## [WHAT TO WORK ON]
In the listing below, locate the lines that hold the string "framework". Copy those lines.

## [RECORDS SUPPLIED]
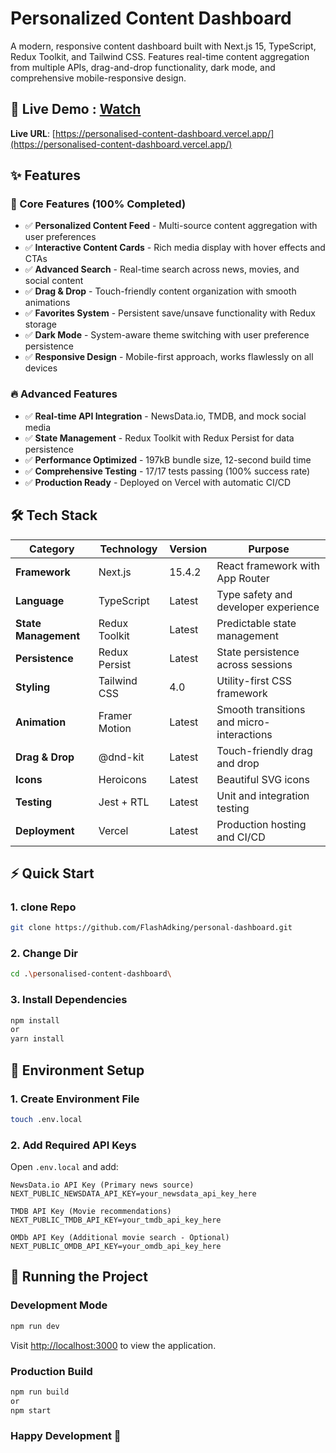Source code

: # Personalized Content Dashboard

A modern, responsive content dashboard built with Next.js 15, TypeScript, Redux Toolkit, and Tailwind CSS. Features real-time content aggregation from multiple APIs, drag-and-drop functionality, dark mode, and comprehensive mobile-responsive design.

## 🚀 Live Demo : [Watch](https://youtu.be/Q-oM9vwqk3c)

**Live URL**: [https://personalised-content-dashboard.vercel.app/](https://personalised-content-dashboard.vercel.app/)



## ✨ Features

### 🎯 Core Features (100% Completed)
- ✅ **Personalized Content Feed** - Multi-source content aggregation with user preferences
- ✅ **Interactive Content Cards** - Rich media display with hover effects and CTAs
- ✅ **Advanced Search** - Real-time search across news, movies, and social content
- ✅ **Drag & Drop** - Touch-friendly content organization with smooth animations
- ✅ **Favorites System** - Persistent save/unsave functionality with Redux storage
- ✅ **Dark Mode** - System-aware theme switching with user preference persistence
- ✅ **Responsive Design** - Mobile-first approach, works flawlessly on all devices

### 🔥 Advanced Features
- ✅ **Real-time API Integration** - NewsData.io, TMDB, and mock social media
- ✅ **State Management** - Redux Toolkit with Redux Persist for data persistence
- ✅ **Performance Optimized** - 197kB bundle size, 12-second build time
- ✅ **Comprehensive Testing** - 17/17 tests passing (100% success rate)
- ✅ **Production Ready** - Deployed on Vercel with automatic CI/CD

## 🛠 Tech Stack

| Category | Technology | Version | Purpose |
|----------|------------|---------|---------|
| **Framework** | Next.js | 15.4.2 | React framework with App Router |
| **Language** | TypeScript | Latest | Type safety and developer experience |
| **State Management** | Redux Toolkit | Latest | Predictable state management |
| **Persistence** | Redux Persist | Latest | State persistence across sessions |
| **Styling** | Tailwind CSS | 4.0 | Utility-first CSS framework |
| **Animation** | Framer Motion | Latest | Smooth transitions and micro-interactions |
| **Drag & Drop** | @dnd-kit | Latest | Touch-friendly drag and drop |
| **Icons** | Heroicons | Latest | Beautiful SVG icons |
| **Testing** | Jest + RTL | Latest | Unit and integration testing |
| **Deployment** | Vercel | Latest | Production hosting and CI/CD |

## ⚡ Quick Start
### 1. clone Repo
```bash
git clone https://github.com/FlashAdking/personal-dashboard.git 
```
### 2. Change Dir
```bash
cd .\personalised-content-dashboard\
```

### 3. Install Dependencies
```bash
npm install
or
yarn install
```


## 🔑 Environment Setup

### 1. Create Environment File
```bash 
touch .env.local
```


### 2. Add Required API Keys
Open `.env.local` and add:

```text
NewsData.io API Key (Primary news source)
NEXT_PUBLIC_NEWSDATA_API_KEY=your_newsdata_api_key_here

TMDB API Key (Movie recommendations)
NEXT_PUBLIC_TMDB_API_KEY=your_tmdb_api_key_here

OMDb API Key (Additional movie search - Optional)
NEXT_PUBLIC_OMDB_API_KEY=your_omdb_api_key_here
```
## 🚀 Running the Project

### Development Mode

```bash 
npm run dev
```

Visit [http://localhost:3000](http://localhost:3000) to view the application.

### Production Build
```bash
npm run build
or
npm start
```


### Happy Development 🙂
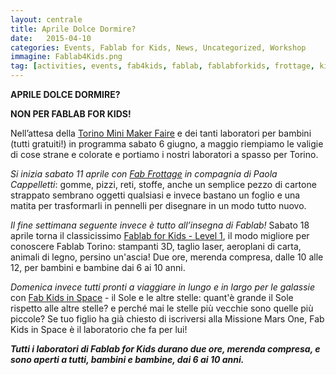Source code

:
 ```yaml
---
layout: centrale
title: Aprile Dolce Dormire?
date:   2015-04-10
categories: Events, Fablab for Kids, News, Uncategorized, Workshop
immagine: Fablab4Kids.png
tag: [activities, events, fab4kids, fablab, fablabforkids, frottage, kids, laboratories, learning, space, teaching, torino, workshops]
---
```

**APRILE DOLCE DORMIRE?**

**NON PER FABLAB FOR KIDS!**

Nell’attesa della [Torino Mini Maker Faire](http://makerfairetorino.com/) e dei tanti laboratori per bambini (tutti gratuiti!) in programma sabato 6 giugno, a maggio riempiamo le valigie di cose strane e colorate e portiamo i nostri laboratori a spasso per Torino.

*Si inizia sabato 11 aprile con [Fab Frottage](https://www.eventbrite.it/e/biglietti-fab-frottage-11-aprile-16317132984) in compagnia di Paola Cappelletti*: gomme, pizzi, reti, stoffe, anche un semplice pezzo di cartone strappato sembrano oggetti qualsiasi e invece bastano un foglio e una matita per trasformarli in pennelli per disegnare in un modo tutto nuovo.

*Il fine settimana seguente invece è tutto all’insegna di Fablab!*
Sabato 18 aprile torna il classicissimo [Fablab for Kids - Level 1](https://www.eventbrite.it/e/biglietti-fablab-for-kids-level-1-16249765486), il modo migliore per conoscere Fablab Torino: stampanti 3D, taglio laser, aeroplani di carta, animali di legno, persino un'ascia! Due ore, merenda compresa, dalle 10 alle 12, per bambini e bambine dai 6 ai 10 anni.

*Domenica invece tutti pronti a viaggiare in lungo e in largo per le galassie* con [Fab Kids in Space](https://www.eventbrite.it/e/biglietti-fab-kids-in-space-19-aprile-16317016636) - il Sole e le altre stelle: quant'è grande il Sole rispetto alle altre stelle? e perché mai le stelle più vecchie sono quelle più piccole? Se tuo figlio ha già chiesto di iscriversi alla Missione Mars One, Fab Kids in Space è il laboratorio che fa per lui!

***Tutti i laboratori di Fablab for Kids durano due ore, merenda compresa, e sono aperti a tutti, bambini e bambine, dai 6 ai 10 anni.***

## [WORKED SOLUTION]
| **Framework** | Next.js | 15.4.2 | React framework with App Router |
| **Styling** | Tailwind CSS | 4.0 | Utility-first CSS framework |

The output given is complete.